367 F. Supp. 981, 1973 U.S. Dist. LEXIS 10718
CourtDistrict Court, D. New Jersey
DecidedDecember 11, 1973
DocketCiv. A. 268-73
StatusPublished
Cited by36 cases

This text of 367 F. Supp. 981 (Wiesenfeld v. Secretary of Health, Education & Welfare) is published on Counsel Stack Legal Research, covering District Court, D. New Jersey primary law. Counsel Stack provides free access to over 12 million legal documents including statutes, case law, regulations, and constitutions.

Bluebook
Wiesenfeld v. Secretary of Health, Education & Welfare, 367 F. Supp. 981, 1973 U.S. Dist. LEXIS 10718 (D.N.J. 1973).

Opinion

OPINION

Before HUNTER, Circuit Judge, and WHIPPLE and FISHER, District Judges.

CLARKSON S. FISHER, District Judge.

In this action plaintiff alleges that a federal statute, 42 U.S.C. Section *984 402(g), 1 denies him equal protection because only widows and not widowers may collect social security benefits under this section. Plaintiff seeks declaratory and injunctive relief.

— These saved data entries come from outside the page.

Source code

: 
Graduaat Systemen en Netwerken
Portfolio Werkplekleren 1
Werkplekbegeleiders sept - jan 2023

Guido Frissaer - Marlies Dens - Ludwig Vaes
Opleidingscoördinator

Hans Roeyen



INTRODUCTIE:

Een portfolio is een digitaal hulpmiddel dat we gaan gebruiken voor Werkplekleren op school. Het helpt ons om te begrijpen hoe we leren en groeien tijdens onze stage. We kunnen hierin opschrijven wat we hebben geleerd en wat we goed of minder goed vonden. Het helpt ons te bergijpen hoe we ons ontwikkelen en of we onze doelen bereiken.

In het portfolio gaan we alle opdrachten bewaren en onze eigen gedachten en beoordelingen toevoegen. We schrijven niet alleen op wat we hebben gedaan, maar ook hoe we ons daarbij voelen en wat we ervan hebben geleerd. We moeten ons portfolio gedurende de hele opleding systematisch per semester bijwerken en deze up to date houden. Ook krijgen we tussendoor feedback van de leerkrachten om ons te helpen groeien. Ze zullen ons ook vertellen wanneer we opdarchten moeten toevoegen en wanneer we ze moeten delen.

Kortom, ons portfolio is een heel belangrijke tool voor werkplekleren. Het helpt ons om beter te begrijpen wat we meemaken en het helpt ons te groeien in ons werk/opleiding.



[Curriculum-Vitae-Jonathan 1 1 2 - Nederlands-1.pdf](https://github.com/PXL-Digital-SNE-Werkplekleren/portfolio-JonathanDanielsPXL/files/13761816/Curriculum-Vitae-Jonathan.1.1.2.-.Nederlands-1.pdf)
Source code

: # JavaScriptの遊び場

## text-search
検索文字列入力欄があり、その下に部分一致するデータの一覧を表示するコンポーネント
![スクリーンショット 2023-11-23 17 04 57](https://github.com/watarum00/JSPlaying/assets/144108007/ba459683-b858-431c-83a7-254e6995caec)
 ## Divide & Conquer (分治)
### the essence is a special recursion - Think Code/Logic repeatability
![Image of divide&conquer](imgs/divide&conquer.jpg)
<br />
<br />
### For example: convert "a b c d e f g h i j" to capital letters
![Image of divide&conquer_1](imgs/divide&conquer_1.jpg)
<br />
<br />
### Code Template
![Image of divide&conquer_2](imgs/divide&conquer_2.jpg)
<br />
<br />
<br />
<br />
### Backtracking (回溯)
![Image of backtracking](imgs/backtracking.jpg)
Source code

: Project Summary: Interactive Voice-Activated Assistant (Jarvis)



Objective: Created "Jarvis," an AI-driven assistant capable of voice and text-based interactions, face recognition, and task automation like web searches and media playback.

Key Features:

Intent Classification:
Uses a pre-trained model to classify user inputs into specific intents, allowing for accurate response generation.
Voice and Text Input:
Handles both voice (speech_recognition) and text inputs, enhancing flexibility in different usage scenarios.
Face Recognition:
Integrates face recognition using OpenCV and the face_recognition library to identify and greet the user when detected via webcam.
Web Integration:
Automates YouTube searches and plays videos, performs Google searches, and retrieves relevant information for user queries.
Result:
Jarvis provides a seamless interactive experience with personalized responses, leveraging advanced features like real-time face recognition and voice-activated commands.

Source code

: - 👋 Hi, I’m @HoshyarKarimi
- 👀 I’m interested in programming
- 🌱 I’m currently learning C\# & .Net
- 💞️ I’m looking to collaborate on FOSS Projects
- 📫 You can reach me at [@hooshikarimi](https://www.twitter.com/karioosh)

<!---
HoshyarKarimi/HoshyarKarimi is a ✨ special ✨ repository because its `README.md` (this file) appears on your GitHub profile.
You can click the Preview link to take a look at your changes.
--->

This three-judge court has been convened pursuant to 28 U.S.C. Sections 2282 and 2284 to decide whether Section 402(g) creates sexual discrimination in violation of the equal protection .component of the Due Process Clause of the Fifth Amendment. 2

Plaintiff moved for this suit to proceed as a class action pursuant to F.R.Civ.P. 23. Defendant moved to dissolve the court. Both parties have moved for summary judgment which seems appropriate because the material facts are not disputed. 3

I

Plaintiff Stephen C. Wiesenfield and Paula Wiesenfeld were married on November 15, 1970. Paula died in childbirth on June 5, 1972 leaving plaintiff with the responsibility for the care of his infant son, Jason.

During the seven years immediately preceding her death, Paula Wiesenfeld was employed as a school teacher in Ann Arbor, Michigan, White Plains, New York and Edison, New Jersey. At all times during her employment, maximum contributions were deducted from her salary and paid to Social Security. During their marriage, Paula Wiesenfeld’s earnings exceeded that of her husband. In 1970, Paula earned $9808; Stephen earned $3100. In 1971 Paula earned $10,686; Stephen $2188. In 1972 Paula earned $6836; Stephen $2475. From January, 1969 until October 31, 1972 Stephen was employed by Eval-u-met-rics, a consulting firm for computer services and industrial engineering. From February 5, 1973 until September 14, 1973 plaintiff was employed by Cy-phernetics in Springfield, New Jersey as a technical consultant at a monthly salary of $1,500. On September 14, 1973 plaintiff was dismissed from this position and is unemployed at this time. 4 Plaintiff has obtained a Bachelor and a Master of Science degree in mathematics as well as a Master’s degree in Business Administration.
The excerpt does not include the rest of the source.